> [Instructions to follow] Images aside, return all the entries exactly.

--- --- ---

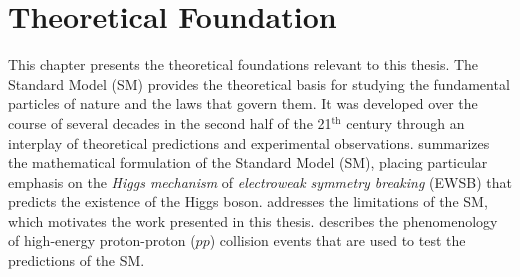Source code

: \chapter{Theoretical Foundation}
\label{chap:theory}
This chapter presents the theoretical foundations relevant to this thesis.  
The Standard Model (SM) provides the theoretical basis for studying the fundamental particles of nature and the laws that govern them. It was developed over the course of several decades in the second half of the 21$^{\text{th}}$ century through an interplay of theoretical predictions and experimental observations.
 summarizes the mathematical formulation of the Standard Model (SM), placing particular emphasis on the \emph{Higgs mechanism} of \emph{electroweak symmetry breaking} (EWSB) that predicts the existence of the Higgs boson.
 addresses the limitations of the SM, which motivates the work presented in this thesis. 
 describes the phenomenology of high-energy proton-proton ($pp$) collision events that are used to test the predictions of the SM.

--- --- ---

> [Solution to this task]
Source code

: \chapter{Theoretical Foundation}
\label{chap:theory}
This chapter presents the theoretical foundations relevant to this thesis.  
The Standard Model (SM) provides the theoretical basis for studying the fundamental particles of nature and the laws that govern them. It was developed over the course of several decades in the second half of the 21$^{\text{th}}$ century through an interplay of theoretical predictions and experimental observations.
 summarizes the mathematical formulation of the Standard Model (SM), placing particular emphasis on the \emph{Higgs mechanism} of \emph{electroweak symmetry breaking} (EWSB) that predicts the existence of the Higgs boson.
 addresses the limitations of the SM, which motivates the work presented in this thesis. 
 describes the phenomenology of high-energy proton-proton ($pp$) collision events that are used to test the predictions of the SM.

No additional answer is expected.